Salzburg’s public transportation, including buses and taxis, gets a whole lane on the road dedicated to their travel. But there is no other way to get around but by foot or bicycle! My preferred method is on foot. You get to take in the city at a slower pace, completely taking in the scenery and architecture, and, if you’re clumsy like me, you get to avoid any accidents-by-bike!
You’ll also save money by walking and burn off all the Knödel and Apfelstrudel you’ll be devouring!
Tram and Bus
Both tram and bus run on the same ticketing system, with €2.10 for a single journey, if purchased from the driver, or €1.90, if purchased from a ticket machine. If you plan on choosing this as your primary mode of transportation, you can also buy a 24-hour ticket for €5. If you are staying on the outskirts of the city, I’d recommend this option.
Just remember: Buses stop running at either 11 pm or 11:20 pm, depending on what part of Salzburg you’re in, so you may have to catch a taxi back to wherever you’re staying if you find yourself out late in the evening.
Taxi and Horse-Drawn Cab
You’ll never find yourself in short supply in taxis waiting to whisk you away for fares starting at €3, and these tolls can very quickly rack up.
With Salzburg being considered a ‘small town,’ it’ll also be harder to find a taxi that takes your bank card over cash, so ensure you have plenty of euros on hand if you choose this method!
A “traditional taxi” — a fiaker (horse-drawn cab) — will provide both a ride and a bit of history of the city at a hefty price of €36 for 20 minutes and €72 for 50 minutes. If you have the money to spare, this is a must-do for a complete Salzburg experience, but otherwise, find your transportation elsewhere!
Tip #2: Avoid, avoid, avoid renting a car in Salzburg.
Quite frankly, in most places in the city, it is impossible to navigate a vehicle because it is pedestrian-only. Public parking lots — designated with a large P — can be found throughout the city, but after paying the hefty price of renting a car, you probably don’t want to keep adding on parking fares.
If you must rent a car for further road-tripping, see if your accommodation allows free parking, and leave the car there until you decide to leave the city!
What to Do?
You won’t find yourself short of things to do in Salzburg! So whether you are there to stay for the evening or just the day, I have compiled a list of my favourite things to do in the town.
Start your day off with breakfast at Café Tomaselli. Café culture is an essential part of the Austrian experience, and what better way to start your day off than in a café dating back to the 1700s. It’s situated in the heart of the Old Town and has some of the most delicious coffee I have ever tasted.

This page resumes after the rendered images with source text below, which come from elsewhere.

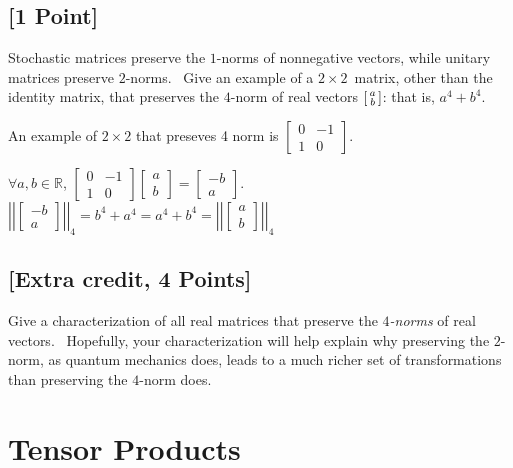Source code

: \documentclass[11pt]{article}
\newcommand{\abs}[1]{\left\lvert #1\right\rvert}
\begin{document}
\subsection{[1 Point]} Stochastic matrices preserve the $1$-norms of nonnegative vectors, while
unitary matrices preserve $2$-norms. \ Give an example of a $2\times
2$\ matrix, other than the identity matrix, that preserves the $4$-norm of
real vectors $\begin{bsmallmatrix} a\\b\end{bsmallmatrix}$: that is, $a^{4}+b^{4}$.

\begin{solution}
	An example of $2 \times 2$ that preseves 4 norm is $\begin{bmatrix}
		0 & -1 \\ 1 & 0
	\end{bmatrix}$. 
	
	$\forall a, b \in \mathbb{R}$, $\begin{bmatrix}
		0 & -1 \\ 1 & 0
	\end{bmatrix}\begin{bmatrix}
		a \\ b
	\end{bmatrix} = \begin{bmatrix}
		-b \\ a
	\end{bmatrix}$. $\abs{\abs{\begin{bmatrix}
		-b \\ a
	\end{bmatrix}}}_{4} = b^4 + a^4 = a^4 + b^4 = \abs{\abs{\begin{bmatrix}
		a \\ b
	\end{bmatrix}}}_4$   
\end{solution}

\subsection{[Extra credit, 4 Points]} Give a characterization of all real matrices that preserve the
$4$\textit{-norms} of real vectors. \ Hopefully, your characterization will
help explain why preserving the $2$-norm, as quantum mechanics does, leads to
a much richer set of transformations than preserving the $4$-norm does.



\section{Tensor Products}
\end{document}
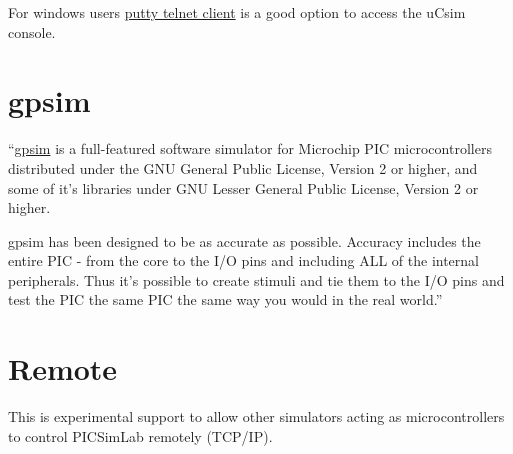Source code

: For windows users \href{https://www.putty.org/}{putty telnet client} is a good option to access the uCsim console. 
 
  
\section{gpsim} \hypertarget{def:gpsim}{}

``\href{http://gpsim.sourceforge.net/}{gpsim} is a full-featured software simulator for Microchip PIC microcontrollers distributed under the GNU General Public License, Version 2 or higher, and some of it's libraries under GNU Lesser General Public License, Version 2 or higher.

gpsim has been designed to be as accurate as possible. Accuracy includes the entire PIC - from the core to the I/O pins and including ALL of the internal peripherals. Thus it's possible to create stimuli and tie them to the I/O pins and test the PIC the same PIC the same way you would in the real world.'' 
  
  
\section{Remote} \hypertarget{def:remote}{}

This is experimental support to allow other simulators acting as microcontrollers to control PICSimLab remotely (TCP/IP).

After you’ve fueled up for the jam-packed day, head out into the Old Town and hit up the Residenzplatz, just a short walk from the café. In the Residenzplatz, you’ll find the Salzburg Cathedral and Resident Palace, two of the most popular places to visit in Salzburg.
After wandering around the Residenzplatz, head along Festungasse Lane up to the looming Hohensalzburg Fortress. The Prince-Archbishops of Salzburg erected the fortress with a length of 250 metres and a width of 150 metres, making it one of the largest medieval castles in Europe. Construction began in 1077, and the only time in its over-900 years of existence the fortress was under siege was in the German Peasants’ War in 1525.
You can follow Festungasse Lane to Nonnberg Abbey, where the real Maria Augusta von Trapp resided.
The walk to Nonnberg Abbey provides spectacular views over the town and the East Alps that just completely took my breath away. The monastery is the oldest continuously existing nunnery in the German-speaking world, consecrated in 714, and was made a UNESCO World Heritage site in 1996.
After exploring the Nonnberg Abbey or the Hohensalzburg Fortress, head back towards the Old Town and the Art Nouveau pedestrian bridge, Mozartsteg. Of course, the bridge itself was also featured in the Sound of Music. Still, it took you across the Salzach River, another stunning walk with beautiful views of the Nonnberg Abbey and the Hohensalzburg Fortress (pictured below).
The Mozartsteg was built in 1903, and, according to local ‘legend,’ a wealthy owner of a café lobbied for the construction of the Mozartsteg and donated money for it, only because his café did not receive the number of guests that his competitors on the other side of the Salzach River had.
On the other side of the river, pay a visit to Mirabell Palace and Gardens. The Palace was built in 1606 under Prince-Archbishop Wolf Dietrich Raitenau as a pleasure palace for himself and his mistress, Salome Alt. The Marble Hall is possibly the most gorgeous spot inside the Palace, where Gretl Braun- sister to Adolf Hitler’s wife Eva Braun- married SS-Gruppenführer Hermann Fegelein on 3 June 1944.
End your trip to Salzburg with a bite at a local restaurant to try all of the delicacies Austria has to offer! Then, if you have a bit of extra time in Salzburg, you can head to St. Peter’s Monastery, Mozart’s Birthplace, or join the 4-hour Sound of Music Tour.